Не случилось. Те, кто ждал от Данилкина поступка, который в данной ситуации был бы равнозначен подвигу, ошиблись. Виктор Данилкин — обычный российский судья, плоть от плоти российской судебной системы. Системы, в которой независимости уже давно нет.
Коллеги помоложе удивляются: если на Данилкина оказывали давление, почему не заявил об этом? Почему поддался? Ведь мог бы уйти в адвокатуру, был бы «шоколаде»...
А автор вспоминала присяжного Евгения Колесова из коллегии присяжных по делу об убийстве Анны Политковской. Евгений Колесов позвонил на «Эхо Москвы» и сообщил, что в суде заседателей «заставляют написать бумагу с просьбой закрыть процесс».
Колесова вывели из коллегии присяжных, и последствий для него этот демарш не имел. А процесс по делу об убийстве Анны Политковской прошел в открытом режиме.
Конечно, Колесов не Данилкин. Он свободный человек. А Данилкин не свободен. Он хочет продолжать работать в системе, частью которой он является. И его не смущает, что под приговором, который ему навязали, будет стоять его фамилия. Остается только надеяться, что срок, который он зачитает в ближайшие два-три дня Ходорковскому и Лебедеву, будет более «вегетарианским», чем тот, что запросили прокуроры (14 лет).

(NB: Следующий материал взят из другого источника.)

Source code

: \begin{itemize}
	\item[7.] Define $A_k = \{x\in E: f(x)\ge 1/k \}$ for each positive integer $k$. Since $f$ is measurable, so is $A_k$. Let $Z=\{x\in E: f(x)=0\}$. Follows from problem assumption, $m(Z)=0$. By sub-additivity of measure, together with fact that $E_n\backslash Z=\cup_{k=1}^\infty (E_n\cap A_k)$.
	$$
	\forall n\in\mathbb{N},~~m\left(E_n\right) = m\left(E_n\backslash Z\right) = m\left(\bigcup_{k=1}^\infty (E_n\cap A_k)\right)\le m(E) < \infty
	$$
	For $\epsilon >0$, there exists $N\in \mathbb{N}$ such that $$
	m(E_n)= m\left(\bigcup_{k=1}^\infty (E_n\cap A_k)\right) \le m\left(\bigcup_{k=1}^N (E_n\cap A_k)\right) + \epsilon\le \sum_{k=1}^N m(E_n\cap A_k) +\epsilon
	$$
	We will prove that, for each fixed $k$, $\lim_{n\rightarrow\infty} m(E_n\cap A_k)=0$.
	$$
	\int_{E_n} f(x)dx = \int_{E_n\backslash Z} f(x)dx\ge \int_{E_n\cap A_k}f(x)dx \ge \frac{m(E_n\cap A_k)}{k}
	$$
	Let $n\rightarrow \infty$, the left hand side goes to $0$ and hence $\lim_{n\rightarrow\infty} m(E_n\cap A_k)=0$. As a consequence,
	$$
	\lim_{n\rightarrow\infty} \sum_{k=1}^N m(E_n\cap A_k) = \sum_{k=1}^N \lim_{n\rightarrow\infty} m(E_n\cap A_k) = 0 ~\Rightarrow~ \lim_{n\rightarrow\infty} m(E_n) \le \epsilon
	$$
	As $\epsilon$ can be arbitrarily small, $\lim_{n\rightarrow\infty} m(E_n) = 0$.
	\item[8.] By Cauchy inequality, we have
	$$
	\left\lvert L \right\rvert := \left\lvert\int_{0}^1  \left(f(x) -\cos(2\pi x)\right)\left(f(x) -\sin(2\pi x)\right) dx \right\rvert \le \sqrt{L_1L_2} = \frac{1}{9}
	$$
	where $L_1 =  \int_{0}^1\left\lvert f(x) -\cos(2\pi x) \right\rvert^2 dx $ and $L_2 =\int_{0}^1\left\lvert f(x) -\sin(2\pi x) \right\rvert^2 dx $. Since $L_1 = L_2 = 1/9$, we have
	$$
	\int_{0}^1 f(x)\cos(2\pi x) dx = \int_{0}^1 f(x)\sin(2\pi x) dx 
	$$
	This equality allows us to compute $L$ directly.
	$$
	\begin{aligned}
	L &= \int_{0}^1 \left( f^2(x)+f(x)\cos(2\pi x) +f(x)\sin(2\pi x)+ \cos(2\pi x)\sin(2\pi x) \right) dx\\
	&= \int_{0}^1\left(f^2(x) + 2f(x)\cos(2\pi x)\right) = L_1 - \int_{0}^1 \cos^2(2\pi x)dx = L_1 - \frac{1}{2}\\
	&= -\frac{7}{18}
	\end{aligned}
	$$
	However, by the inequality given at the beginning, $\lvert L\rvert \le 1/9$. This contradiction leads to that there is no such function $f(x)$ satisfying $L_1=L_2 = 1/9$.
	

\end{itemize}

В среду Данилкин продолжит оглашение приговора: ему предстоит пройти еще 4 года по эпизоду «легализация преступных доходов», а потом он перейдет к анализу аргументов защиты. Защита, впрочем, сюрпризов не ждет. Ну разве что судья Данилкин пообещал, что приговор будет объявлен до наступления Нового года. И то правда: этот информационный повод должен уйти до оливье и шампанского, когда со своими поздравлениями выступит президент. Который, впрочем, любит подчеркивать, что он юрист.